Today as reporters report on the repeal of Australia’s carbon tax and people I know and many I don’t know on Facebook are urging us to join forces to bring down the government because of this and many other issues, I’m inclined to think beyond local politics and policies, not because they aren’t important but because protesting endlessly and talking of revolution isn’t as interesting to me as finding solutions, short term and above all long term, for the predicaments we’re faced with and the problems we’re beset with, and which sometimes we don’t feel beset with because, well, I have a job, at least for now, and I have food in my belly, I’m in relatively good health, I’m not at war with anyone, my future housing is secure and so forth. But we’re not islands, we suffer with those that suffer, we’re arguably the most social species on the planet, so the fate of people fleeing from persecution, or simply trying to get to places of greater opportunity, as well as the fate of the under-nourished, the under-educated, the exploited and mistreated, these are fates that impact on us, as we compare and contrast, as we feel guilty, or lucky, or angry or frustrated or saddened about the world we live in.
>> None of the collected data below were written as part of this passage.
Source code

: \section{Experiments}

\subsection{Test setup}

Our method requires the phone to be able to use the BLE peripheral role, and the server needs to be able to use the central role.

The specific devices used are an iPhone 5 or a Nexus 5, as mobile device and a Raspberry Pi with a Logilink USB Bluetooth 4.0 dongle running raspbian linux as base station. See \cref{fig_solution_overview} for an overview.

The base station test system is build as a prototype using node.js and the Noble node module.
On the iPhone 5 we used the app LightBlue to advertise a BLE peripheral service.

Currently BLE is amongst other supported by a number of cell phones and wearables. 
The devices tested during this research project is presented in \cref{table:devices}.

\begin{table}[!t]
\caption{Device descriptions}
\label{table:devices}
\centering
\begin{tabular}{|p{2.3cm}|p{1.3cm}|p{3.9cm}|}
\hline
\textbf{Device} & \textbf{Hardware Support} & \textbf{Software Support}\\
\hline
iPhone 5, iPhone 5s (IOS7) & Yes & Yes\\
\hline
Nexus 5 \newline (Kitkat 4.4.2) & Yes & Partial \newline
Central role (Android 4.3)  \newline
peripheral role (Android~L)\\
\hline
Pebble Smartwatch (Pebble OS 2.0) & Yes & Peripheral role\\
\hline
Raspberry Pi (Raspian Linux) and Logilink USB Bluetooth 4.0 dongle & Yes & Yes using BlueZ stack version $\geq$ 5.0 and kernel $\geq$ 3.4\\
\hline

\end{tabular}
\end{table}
It’s true that on the face of it, Australia currently has a government that is in denial of anthropogenic global warming and has an ideological agenda of reducing government spending in areas we associate with our health and well-being, but I find it hard to believe that senior government ministers are truly anti-science, anti-innovation or indifferent to the sufferings of the poor, of refugees and so forth. The key is to engage their potential for doing the best for us all.
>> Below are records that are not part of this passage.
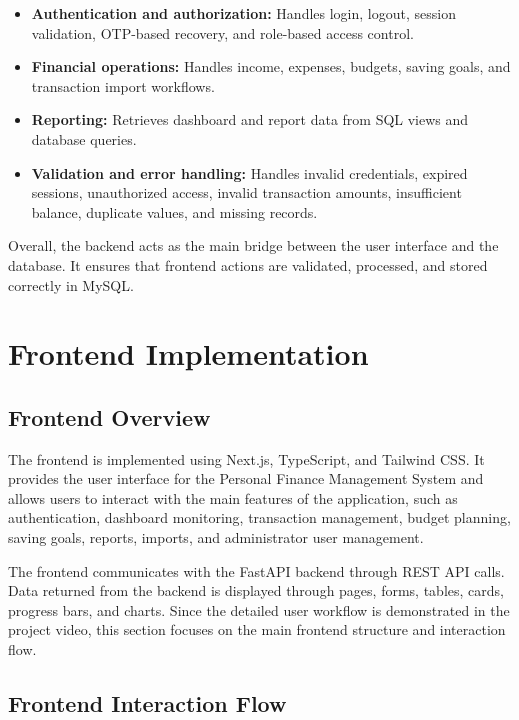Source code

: \documentclass{article}
\begin{document}
\begin{itemize}
    \item \textbf{Authentication and authorization:} Handles login, logout, session validation, OTP-based recovery, and role-based access control.
    \item \textbf{Financial operations:} Handles income, expenses, budgets, saving goals, and transaction import workflows.
    \item \textbf{Reporting:} Retrieves dashboard and report data from SQL views and database queries.
    \item \textbf{Validation and error handling:} Handles invalid credentials, expired sessions, unauthorized access, invalid transaction amounts, insufficient balance, duplicate values, and missing records.
\end{itemize}

Overall, the backend acts as the main bridge between the user interface and the database. It ensures that frontend actions are validated, processed, and stored correctly in MySQL.

\section{Frontend Implementation}

\subsection{Frontend Overview}

The frontend is implemented using Next.js, TypeScript, and Tailwind CSS. It provides the user interface for the Personal Finance Management System and allows users to interact with the main features of the application, such as authentication, dashboard monitoring, transaction management, budget planning, saving goals, reports, imports, and administrator user management.

The frontend communicates with the FastAPI backend through REST API calls. Data returned from the backend is displayed through pages, forms, tables, cards, progress bars, and charts. Since the detailed user workflow is demonstrated in the project video, this section focuses on the main frontend structure and interaction flow.

\subsection{Frontend Interaction Flow}
\end{document}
I’ve also been guilty, elsewhere, of mocking, dismissing and reviling ‘enemies’ – and let’s face it, many people do make it hard to engage with them positively – but it generally makes me feel better to report positively on developments and on people, to feel inspired by innovations and solutions.
And so to solutions, not just for we humans, but for all the other life forms we’re related to, which is of course all of them. But let’s start with humans, of whom there are currently nearly seven and a quarter billion on the planet according to the world population clock, an amazing site to clock into, though I can’t vouch for its accuracy. As I’m reminded by various sources, such as The Origin of Feces and Australia’s Cosmos magazine, this growing population is also consuming more calories per capita than ever before (2830 in 2009 compared to 2189 in 1961), and therefore producing more shit with the potential to contaminate our waterways, not to mention shit from livestock, nitrous oxide from fertiliser, methane and CO2 from farming, mining, industry and transport, and so on. Yet we are surviving and thriving for the time being, and beavering away at solutions to these problems, and solutions to the problems created by our solutions.
So this blog is an attempt to promote solutions to problems, large and small, global and local, serious and trivial and everything in between. I’m neither a technophile nor a technophobe, and I’m not a science nerd or a cool arts dude, I’m just an observer struggling to make sense of the messy and ingenious lives of us. Because of my lack of general expertise I may have to over-explain things to some in order to make sense of them to myself, but anyway, we’ll see.